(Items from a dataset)
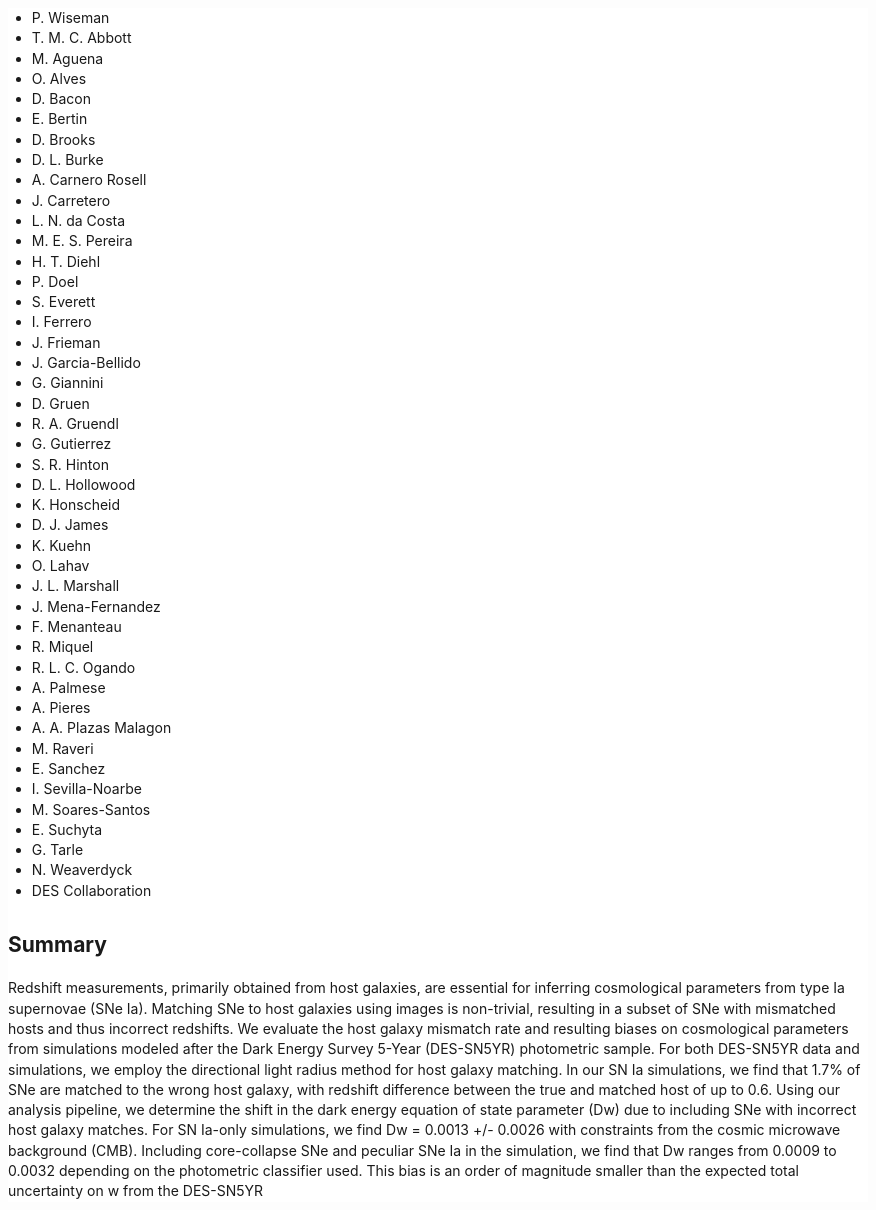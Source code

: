 - P. Wiseman
- T. M. C. Abbott
- M. Aguena
- O. Alves
- D. Bacon
- E. Bertin
- D. Brooks
- D. L. Burke
- A. Carnero Rosell
- J. Carretero
- L. N. da Costa
- M. E. S. Pereira
- H. T. Diehl
- P. Doel
- S. Everett
- I. Ferrero
- J. Frieman
- J. Garcia-Bellido
- G. Giannini
- D. Gruen
- R. A. Gruendl
- G. Gutierrez
- S. R. Hinton
- D. L. Hollowood
- K. Honscheid
- D. J. James
- K. Kuehn
- O. Lahav
- J. L. Marshall
- J. Mena-Fernandez
- F. Menanteau
- R. Miquel
- R. L. C. Ogando
- A. Palmese
- A. Pieres
- A. A. Plazas Malagon
- M. Raveri
- E. Sanchez
- I. Sevilla-Noarbe
- M. Soares-Santos
- E. Suchyta
- G. Tarle
- N. Weaverdyck
- DES Collaboration

## Summary
  Redshift measurements, primarily obtained from host galaxies, are essential
for inferring cosmological parameters from type Ia supernovae (SNe Ia).
Matching SNe to host galaxies using images is non-trivial, resulting in a
subset of SNe with mismatched hosts and thus incorrect redshifts. We evaluate
the host galaxy mismatch rate and resulting biases on cosmological parameters
from simulations modeled after the Dark Energy Survey 5-Year (DES-SN5YR)
photometric sample. For both DES-SN5YR data and simulations, we employ the
directional light radius method for host galaxy matching. In our SN Ia
simulations, we find that 1.7% of SNe are matched to the wrong host galaxy,
with redshift difference between the true and matched host of up to 0.6. Using
our analysis pipeline, we determine the shift in the dark energy equation of
state parameter (Dw) due to including SNe with incorrect host galaxy matches.
For SN Ia-only simulations, we find Dw = 0.0013 +/- 0.0026 with constraints
from the cosmic microwave background (CMB). Including core-collapse SNe and
peculiar SNe Ia in the simulation, we find that Dw ranges from 0.0009 to 0.0032
depending on the photometric classifier used. This bias is an order of
magnitude smaller than the expected total uncertainty on w from the DES-SN5YR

# Your objective:
Retype exactly, and only, the lines above from the one where "for inferring cosmological" occurs up to and including the one where "from simulations modeled" occurs.

# Final answer:
for inferring cosmological parameters from type Ia supernovae (SNe Ia).
Matching SNe to host galaxies using images is non-trivial, resulting in a
subset of SNe with mismatched hosts and thus incorrect redshifts. We evaluate
the host galaxy mismatch rate and resulting biases on cosmological parameters
from simulations modeled after the Dark Energy Survey 5-Year (DES-SN5YR)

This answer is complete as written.